その場で観戦していた Timothy Jaxson (BGBB のメンバーの一人。GamesGrid/FIBS では "StrangeLuck")はこのマッチのあと、「あの(Joe)のリダブルはとんでもないエラーだ」と言っていましたから、私がなにか勘違いしていた訳ではなさそうです。

もちろんテイクするしかありません。つまらない事故で8点失って逆転されるのはいやですが、無事にアウトフィールドのブロットをクリアすれば後は楽勝で、マッチも勝ってファイナリストです。その後何の目を出したか覚えてませんが、ごく普通にこのゲーム、すなわちマッチを勝ち取りました。

なぜ Joe があのような奇妙なリダブルをしたのか考えてみました。ここまで勝ち進んできた彼のことです、このリダブルが正しくなかったことはきっと承知の上でしょう。
 1. もうこのトーナメントでは善戦したので贅沢言うまい。
 2. ここまでリードされてから逆転するのはどの道簡単ではない。楽に勝てるならそれでいこう。
 3. 観戦者も一人しかいないことだし、バカをするなら今しかない。
 4. ここは Las Vegas だ。ギャンブルしないでどうする。
まあ、こんなところじゃないでしょうか。
 

というわけで、あっさりと決勝進出を決めました。


Lise-Guy (セミファイナル)戦「見ないでもらえる?」

比較的短時間で決着のついたセミファイナルが終わって会場を見渡してみると、あの「Lise のボーイフレンド」氏がすぐ横で観戦している試合がありました。彼の隣にいる実際にプレーをしている若い女性が「Lise のボーイフレンド」氏のガールフレンドの Lise さんでしょう。わくわくしながら試合を覗きにいきますと、Lise が私の方を見上げて、(これが初対面だったんですが、彼女はすでに私が誰であるのか知っていたようです。

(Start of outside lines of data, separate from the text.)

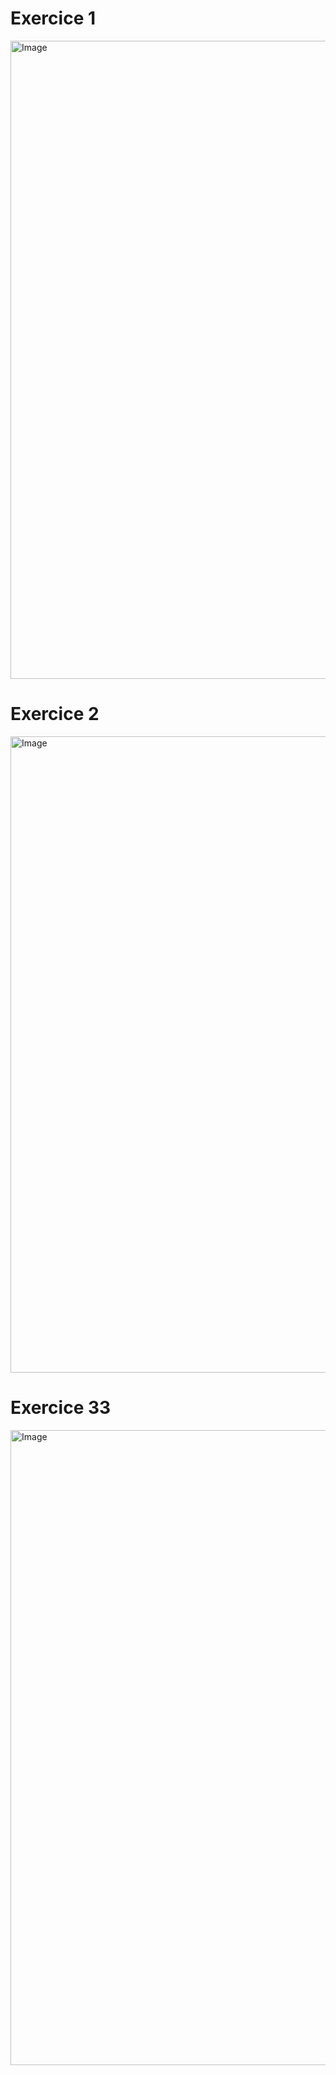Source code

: # Exercice 1
<img width="1918" height="1021" alt="Image" src="https://github.com/user-attachments/assets/13460de9-114f-44ca-ad8c-004da510468b" />

# Exercice 2
<img width="1918" height="1018" alt="Image" src="https://github.com/user-attachments/assets/809ca6b2-e25a-489a-aed4-a0a3cf8ec708" />

# Exercice 33
<img width="1917" height="1016" alt="Image" src="https://github.com/user-attachments/assets/d0d8216b-6e19-41a4-82d7-7c70d1fd4838" />
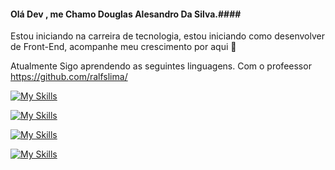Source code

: #### Olá Dev , me Chamo Douglas Alesandro Da Silva.####
Estou iniciando na carreira de tecnologia, estou iniciando como desenvolver de Front-End, acompanhe meu crescimento por aqui 🎉

Atualmente Sigo aprendendo as seguintes linguagens.  Com o profeessor  https://github.com/ralfslima/

[![My Skills](https://skillicons.dev/icons?i=html)](https://skillicons.dev)

[![My Skills](https://skillicons.dev/icons?i=css)](https://skillicons.dev)

[![My Skills](https://skillicons.dev/icons?i=typescript)](https://skillicons.dev)

[![My Skills](https://skillicons.dev/icons?i=angular)](https://skillicons.dev)







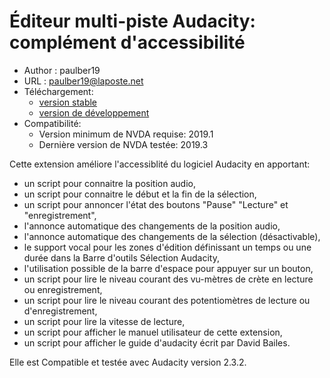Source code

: # Éditeur multi-piste Audacity: complément d'accessibilité #

* Author : paulber19
* URL : paulber19@laposte.net
* Téléchargement:
	* [version stable][1]
	* [version de développement][2]
* Compatibilité:
	* Version minimum de NVDA requise: 2019.1
	* Dernière version  de NVDA testée: 2019.3


Cette extension améliore l'accessiblité du logiciel Audacity en apportant:
* un script  pour connaitre la position audio,
* un script  pour connaitre le début et la fin de la sélection,
* un script pour annoncer l'état des boutons "Pause" "Lecture" et "enregistrement",
* l'annonce automatique des changements de la position audio,
* l'annonce automatique des changements de la sélection (désactivable),
* le support vocal pour les zones  d'édition  définissant un temps ou une durée dans la Barre d'outils Sélection Audacity,
* l'utilisation possible de la barre d'espace pour appuyer sur un bouton,
* un  script pour lire le niveau courant des vu-mètres de crète  en lecture ou enregistrement,
* un  script pour lire le niveau courant des potentiomètres de lecture ou d'enregistrement,
* un  script pour lire  la vitesse de lecture,
* un  script pour afficher le manuel utilisateur de cette extension,
* un script pour afficher le guide d'audacity écrit par  David Bailes.


Elle est Compatible et testée avec Audacity version 2.3.2.


[1]: https://github.com/paulber007/AllMyNVDAAddons/raw/master/audacityAccessEnhancement/audacityAccessEnhancement-1.3.nvda-addon

[2]: https://github.com/paulber007/AllMyNVDAAddons/tree/master/audacityAccessEnhancement/dev
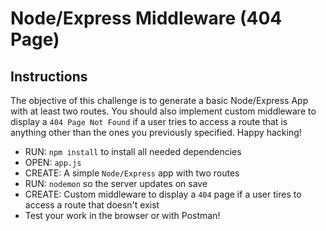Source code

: # Node/Express Middleware (404 Page)

## Instructions

The objective of this challenge is to generate a basic Node/Express App with at least two routes. You should also implement custom middleware to display a `404 Page Not Found` if a user tries to access a route that is anything other than the ones you previously specified. Happy hacking!

- RUN: `npm install` to install all needed dependencies
- OPEN: `app.js`
- CREATE: A simple `Node/Express` app with two routes
- RUN: `nodemon` so the server updates on save
- CREATE: Custom middleware to display a `404` page if a user tires to access a route that doesn't exist
- Test your work in the browser or with Postman!
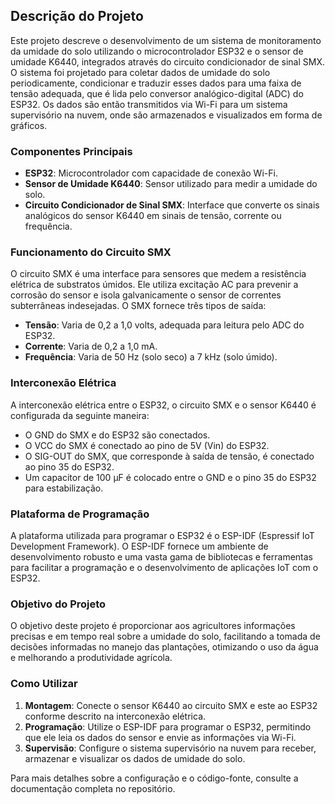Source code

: ## Descrição do Projeto

Este projeto descreve o desenvolvimento de um sistema de monitoramento da umidade do solo utilizando o microcontrolador ESP32 e o sensor de umidade K6440, integrados através do circuito condicionador de sinal SMX. O sistema foi projetado para coletar dados de umidade do solo periodicamente, condicionar e traduzir esses dados para uma faixa de tensão adequada, que é lida pelo conversor analógico-digital (ADC) do ESP32. Os dados são então transmitidos via Wi-Fi para um sistema supervisório na nuvem, onde são armazenados e visualizados em forma de gráficos.

### Componentes Principais

- **ESP32**: Microcontrolador com capacidade de conexão Wi-Fi.
- **Sensor de Umidade K6440**: Sensor utilizado para medir a umidade do solo.
- **Circuito Condicionador de Sinal SMX**: Interface que converte os sinais analógicos do sensor K6440 em sinais de tensão, corrente ou frequência.

### Funcionamento do Circuito SMX

O circuito SMX é uma interface para sensores que medem a resistência elétrica de substratos úmidos. Ele utiliza excitação AC para prevenir a corrosão do sensor e isola galvanicamente o sensor de correntes subterrâneas indesejadas. O SMX fornece três tipos de saída:
- **Tensão**: Varia de 0,2 a 1,0 volts, adequada para leitura pelo ADC do ESP32.
- **Corrente**: Varia de 0,2 a 1,0 mA.
- **Frequência**: Varia de 50 Hz (solo seco) a 7 kHz (solo úmido).

### Interconexão Elétrica

A interconexão elétrica entre o ESP32, o circuito SMX e o sensor K6440 é configurada da seguinte maneira:
- O GND do SMX e do ESP32 são conectados.
- O VCC do SMX é conectado ao pino de 5V (Vin) do ESP32.
- O SIG-OUT do SMX, que corresponde à saída de tensão, é conectado ao pino 35 do ESP32.
- Um capacitor de 100 µF é colocado entre o GND e o pino 35 do ESP32 para estabilização.

### Plataforma de Programação

A plataforma utilizada para programar o ESP32 é o ESP-IDF (Espressif IoT Development Framework). O ESP-IDF fornece um ambiente de desenvolvimento robusto e uma vasta gama de bibliotecas e ferramentas para facilitar a programação e o desenvolvimento de aplicações IoT com o ESP32.

### Objetivo do Projeto

O objetivo deste projeto é proporcionar aos agricultores informações precisas e em tempo real sobre a umidade do solo, facilitando a tomada de decisões informadas no manejo das plantações, otimizando o uso da água e melhorando a produtividade agrícola.

### Como Utilizar

1. **Montagem**: Conecte o sensor K6440 ao circuito SMX e este ao ESP32 conforme descrito na interconexão elétrica.
2. **Programação**: Utilize o ESP-IDF para programar o ESP32, permitindo que ele leia os dados do sensor e envie as informações via Wi-Fi.
3. **Supervisão**: Configure o sistema supervisório na nuvem para receber, armazenar e visualizar os dados de umidade do solo.

Para mais detalhes sobre a configuração e o código-fonte, consulte a documentação completa no repositório.
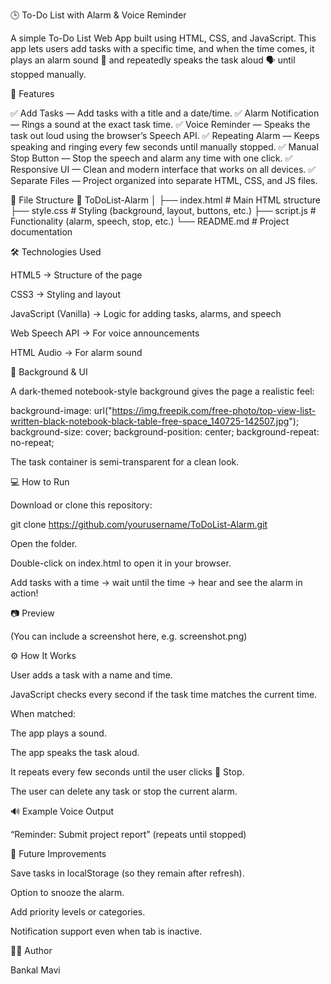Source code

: 🕒 To-Do List with Alarm & Voice Reminder

A simple To-Do List Web App built using HTML, CSS, and JavaScript.
This app lets users add tasks with a specific time, and when the time comes, it plays an alarm sound 🔔 and repeatedly speaks the task aloud 🗣️ until stopped manually.

🚀 Features

✅ Add Tasks — Add tasks with a title and a date/time.
✅ Alarm Notification — Rings a sound at the exact task time.
✅ Voice Reminder — Speaks the task out loud using the browser’s Speech API.
✅ Repeating Alarm — Keeps speaking and ringing every few seconds until manually stopped.
✅ Manual Stop Button — Stop the speech and alarm any time with one click.
✅ Responsive UI — Clean and modern interface that works on all devices.
✅ Separate Files — Project organized into separate HTML, CSS, and JS files.

🧩 File Structure
📁 ToDoList-Alarm
│
├── index.html        # Main HTML structure
├── style.css         # Styling (background, layout, buttons, etc.)
├── script.js         # Functionality (alarm, speech, stop, etc.)
└── README.md         # Project documentation

🛠️ Technologies Used

HTML5 → Structure of the page

CSS3 → Styling and layout

JavaScript (Vanilla) → Logic for adding tasks, alarms, and speech

Web Speech API → For voice announcements

HTML Audio → For alarm sound

🎨 Background & UI

A dark-themed notebook-style background gives the page a realistic feel:

background-image: url("https://img.freepik.com/free-photo/top-view-list-written-black-notebook-black-table-free-space_140725-142507.jpg");
background-size: cover;
background-position: center;
background-repeat: no-repeat;


The task container is semi-transparent for a clean look.

💻 How to Run

Download or clone this repository:

git clone https://github.com/yourusername/ToDoList-Alarm.git


Open the folder.

Double-click on index.html to open it in your browser.

Add tasks with a time → wait until the time → hear and see the alarm in action!

📷 Preview

(You can include a screenshot here, e.g. screenshot.png)

⚙️ How It Works

User adds a task with a name and time.

JavaScript checks every second if the task time matches the current time.

When matched:

The app plays a sound.

The app speaks the task aloud.

It repeats every few seconds until the user clicks 🛑 Stop.

The user can delete any task or stop the current alarm.

🔊 Example Voice Output

“Reminder: Submit project report”
(repeats until stopped)

🧠 Future Improvements

Save tasks in localStorage (so they remain after refresh).

Option to snooze the alarm.

Add priority levels or categories.

Notification support even when tab is inactive.

👨‍💻 Author

Bankal Mavi
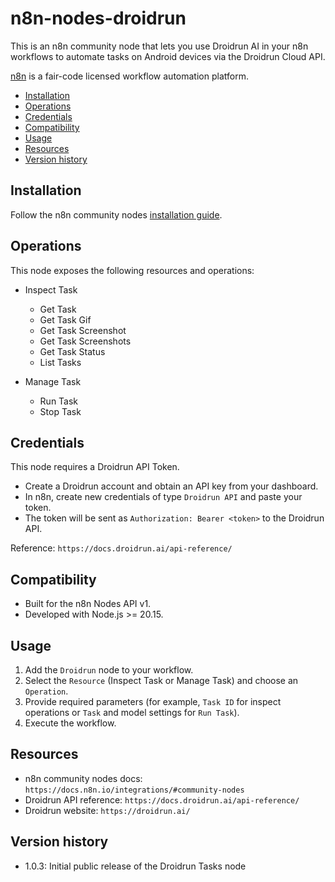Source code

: # n8n-nodes-droidrun

This is an n8n community node that lets you use Droidrun AI in your n8n workflows to automate tasks on Android devices via the Droidrun Cloud API.

[n8n](https://n8n.io/) is a fair-code licensed workflow automation platform.

- [Installation](#installation)
- [Operations](#operations)
- [Credentials](#credentials)
- [Compatibility](#compatibility)
- [Usage](#usage)
- [Resources](#resources)
- [Version history](#version-history)

## Installation

Follow the n8n community nodes [installation guide](https://docs.n8n.io/integrations/community-nodes/installation/).

## Operations

This node exposes the following resources and operations:

- Inspect Task
  - Get Task
  - Get Task Gif
  - Get Task Screenshot
  - Get Task Screenshots
  - Get Task Status
  - List Tasks

- Manage Task
  - Run Task
  - Stop Task

## Credentials

This node requires a Droidrun API Token.

- Create a Droidrun account and obtain an API key from your dashboard.
- In n8n, create new credentials of type `Droidrun API` and paste your token.
- The token will be sent as `Authorization: Bearer <token>` to the Droidrun API.

Reference: `https://docs.droidrun.ai/api-reference/`

## Compatibility

- Built for the n8n Nodes API v1.
- Developed with Node.js >= 20.15.

## Usage

1. Add the `Droidrun` node to your workflow.
2. Select the `Resource` (Inspect Task or Manage Task) and choose an `Operation`.
3. Provide required parameters (for example, `Task ID` for inspect operations or `Task` and model settings for `Run Task`).
4. Execute the workflow.

## Resources

- n8n community nodes docs: `https://docs.n8n.io/integrations/#community-nodes`
- Droidrun API reference: `https://docs.droidrun.ai/api-reference/`
- Droidrun website: `https://droidrun.ai/`

## Version history

- 1.0.3: Initial public release of the Droidrun Tasks node
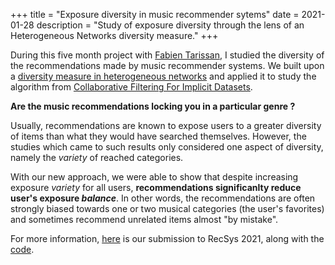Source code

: +++
title =  "Exposure diversity in music recommender sytems"
date = 2021-01-28
description = "Study of exposure diversity through the lens of an Heterogeneous Networks diversity measure."
+++


During this five month project with [Fabien Tarissan](https://www-complexnetworks.lip6.fr/~tarissan/), I studied the diversity of the recommendations made by music recommender systems.
We built upon a [diversity measure in heterogeneous networks](https://arxiv.org/abs/2001.01296) and applied it to study the algorithm from [Collaborative Filtering For Implicit Datasets](https://ieeexplore.ieee.org/document/4781121).

**Are the music recommendations locking you in a particular genre ?**

Usually, recommendations are known to expose users to a greater diversity of items than what they would have searched themselves.
However, the studies which came to such results only considered one aspect of diversity, namely the *variety* of reached categories.

With our new approach, we were able to show that despite increasing exposure *variety* for all users, **recommendations significanlty reduce user's exposure *balance***. 
In other words, the recommendations are often strongly biased towards one or two musical categories (the user's favorites) and sometimes recommend unrelated items almost "by mistake".

For more information, [here](recodiv.pdf) is our submission to RecSys 2021, along with the [code](https://github.com/grodino/recodiv).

ボーイフレンド氏が耳打ちしたのかもしれませんが。)

「悪いけど、観戦しないでもらえる?すこしでもそちらが有利になるかもしれないから。」

と観戦を拒否されてしまいました。Very シリアスです。観戦拒否はバックギャモンを始めて1年でこれが始めてです。このエッセイを書いている時点でも、これが私が経験した唯一の観戦拒否です。二日前に私が対戦した Jerry とはまったく正反対の対応なのも面白いと思います。

上の彼女の言葉の裏をかえしてみれば、彼女はこの時点でもうこのセミファイナルのマッチには勝って決勝に進出するつもりでいたのでしょう。事実そうなることになりますが、相当の実力者ということでしょうか。明日が楽しみになってきました。